Records provided: Begin

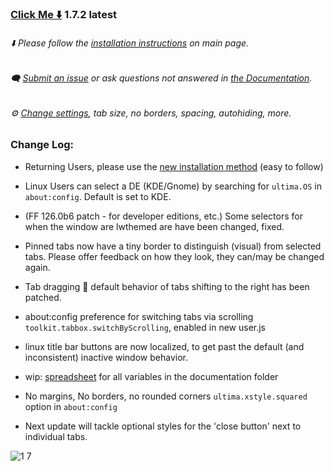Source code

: 
### [Click Me ⬇️](https://github.com/soulhotel/FF-ULTIMA/releases/download/1.7.2/ffultima1.7.2.zip) 1.7.2 latest

###### ⬇️ Please follow the [installation instructions](https://github.com/soulhotel/FF-ULTIMA#installation) on main page.

###### 🗨️ [Submit an issue](https://github.com/soulhotel/FF-ULTIMA/issues/new/choose) or ask questions not answered in [the Documentation](https://github.com/soulhotel/FF-ULTIMA/tree/main/doc).

###### ⚙️ [Change settings](https://github.com/soulhotel/FF-ULTIMA/blob/main/doc/Modification.md), tab size, no borders, spacing, autohiding, more.



### Change Log:
- Returning Users, please use the [new installation method](https://github.com/soulhotel/FF-ULTIMA/blob/main/README.md#installation) (easy to follow)
- Linux Users can select a DE (KDE/Gnome) by searching for `ultima.OS` in `about:config`. Default is set to KDE.
- (FF 126.0b6 patch - for developer editions, etc.) Some selectors for when the window are lwthemed are have been changed, fixed.
- Pinned tabs now have a tiny border to distinguish (visual) from selected tabs. Please offer feedback on how they look, they can/may be changed again.
- Tab dragging 🚧 default behavior of tabs shifting to the right has been patched.
- about:config preference for switching tabs via scrolling `toolkit.tabbox.switchByScrolling`, enabled in new user.js
- linux title bar buttons are now localized, to get past the default (and inconsistent) inactive window behavior.
- wip: [spreadsheet](https://github.com/soulhotel/FF-ULTIMA/blob/main/doc/spreadsheet-all-ultima-variables.md) for all variables in the documentation folder
- No margins, No borders, no rounded corners `ultima.xstyle.squared` option in `about:config`

- Next update will tackle optional styles for the 'close button' next to individual tabs.

![1 7](https://github.com/soulhotel/FF-ULTIMA/assets/155501797/ed741f9f-cac6-4339-8913-a697a8b3ade9)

Records provided: End

_What you have to do_:
Without any pictures, output the entries above exactly as they appear.

_Exercise response_:
Source code

: 
### [Click Me ⬇️](https://github.com/soulhotel/FF-ULTIMA/releases/download/1.7.2/ffultima1.7.2.zip) 1.7.2 latest

###### ⬇️ Please follow the [installation instructions](https://github.com/soulhotel/FF-ULTIMA#installation) on main page.

###### 🗨️ [Submit an issue](https://github.com/soulhotel/FF-ULTIMA/issues/new/choose) or ask questions not answered in [the Documentation](https://github.com/soulhotel/FF-ULTIMA/tree/main/doc).

###### ⚙️ [Change settings](https://github.com/soulhotel/FF-ULTIMA/blob/main/doc/Modification.md), tab size, no borders, spacing, autohiding, more.



### Change Log:
- Returning Users, please use the [new installation method](https://github.com/soulhotel/FF-ULTIMA/blob/main/README.md#installation) (easy to follow)
- Linux Users can select a DE (KDE/Gnome) by searching for `ultima.OS` in `about:config`. Default is set to KDE.
- (FF 126.0b6 patch - for developer editions, etc.) Some selectors for when the window are lwthemed are have been changed, fixed.
- Pinned tabs now have a tiny border to distinguish (visual) from selected tabs. Please offer feedback on how they look, they can/may be changed again.
- Tab dragging 🚧 default behavior of tabs shifting to the right has been patched.
- about:config preference for switching tabs via scrolling `toolkit.tabbox.switchByScrolling`, enabled in new user.js
- linux title bar buttons are now localized, to get past the default (and inconsistent) inactive window behavior.
- wip: [spreadsheet](https://github.com/soulhotel/FF-ULTIMA/blob/main/doc/spreadsheet-all-ultima-variables.md) for all variables in the documentation folder
- No margins, No borders, no rounded corners `ultima.xstyle.squared` option in `about:config`

- Next update will tackle optional styles for the 'close button' next to individual tabs.

![1 7](https://github.com/soulhotel/FF-ULTIMA/assets/155501797/ed741f9f-cac6-4339-8913-a697a8b3ade9)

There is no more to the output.